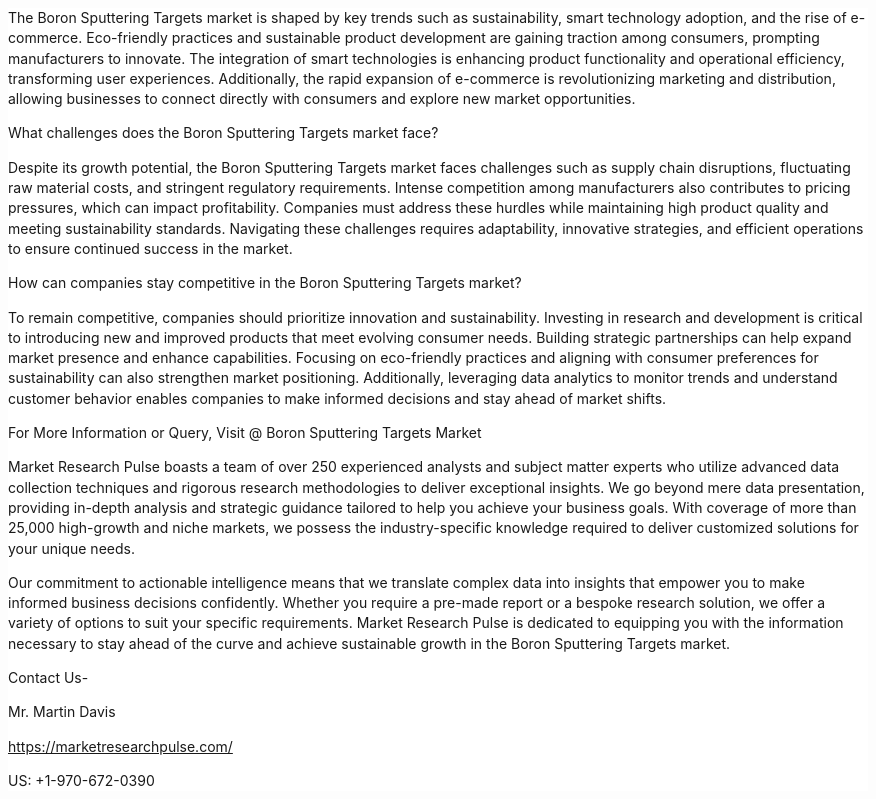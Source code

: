 The Boron Sputtering Targets market is shaped by key trends such as sustainability, smart technology adoption, and the rise of e-commerce. Eco-friendly practices and sustainable product development are gaining traction among consumers, prompting manufacturers to innovate. The integration of smart technologies is enhancing product functionality and operational efficiency, transforming user experiences. Additionally, the rapid expansion of e-commerce is revolutionizing marketing and distribution, allowing businesses to connect directly with consumers and explore new market opportunities.

What challenges does the Boron Sputtering Targets market face?

Despite its growth potential, the Boron Sputtering Targets market faces challenges such as supply chain disruptions, fluctuating raw material costs, and stringent regulatory requirements. Intense competition among manufacturers also contributes to pricing pressures, which can impact profitability. Companies must address these hurdles while maintaining high product quality and meeting sustainability standards. Navigating these challenges requires adaptability, innovative strategies, and efficient operations to ensure continued success in the market.

How can companies stay competitive in the Boron Sputtering Targets market?

To remain competitive, companies should prioritize innovation and sustainability. Investing in research and development is critical to introducing new and improved products that meet evolving consumer needs. Building strategic partnerships can help expand market presence and enhance capabilities. Focusing on eco-friendly practices and aligning with consumer preferences for sustainability can also strengthen market positioning. Additionally, leveraging data analytics to monitor trends and understand customer behavior enables companies to make informed decisions and stay ahead of market shifts.

For More Information or Query, Visit @ Boron Sputtering Targets Market

Market Research Pulse boasts a team of over 250 experienced analysts and subject matter experts who utilize advanced data collection techniques and rigorous research methodologies to deliver exceptional insights. We go beyond mere data presentation, providing in-depth analysis and strategic guidance tailored to help you achieve your business goals. With coverage of more than 25,000 high-growth and niche markets, we possess the industry-specific knowledge required to deliver customized solutions for your unique needs.

Our commitment to actionable intelligence means that we translate complex data into insights that empower you to make informed business decisions confidently. Whether you require a pre-made report or a bespoke research solution, we offer a variety of options to suit your specific requirements. Market Research Pulse is dedicated to equipping you with the information necessary to stay ahead of the curve and achieve sustainable growth in the Boron Sputtering Targets market.

Contact Us-

Mr. Martin Davis

https://marketresearchpulse.com/

US: +1-970-672-0390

○ ○ ○

[INSTRUCTIONS TO FOLLOW]
Check each line of the listing above for the string "challenges" and return those that contain it.

[OUTPUT FOR THIS EXERCISE]
What challenges does the Boron Sputtering Targets market face?
Despite its growth potential, the Boron Sputtering Targets market faces challenges such as supply chain disruptions, fluctuating raw material costs, and stringent regulatory requirements. Intense competition among manufacturers also contributes to pricing pressures, which can impact profitability. Companies must address these hurdles while maintaining high product quality and meeting sustainability standards. Navigating these challenges requires adaptability, innovative strategies, and efficient operations to ensure continued success in the market.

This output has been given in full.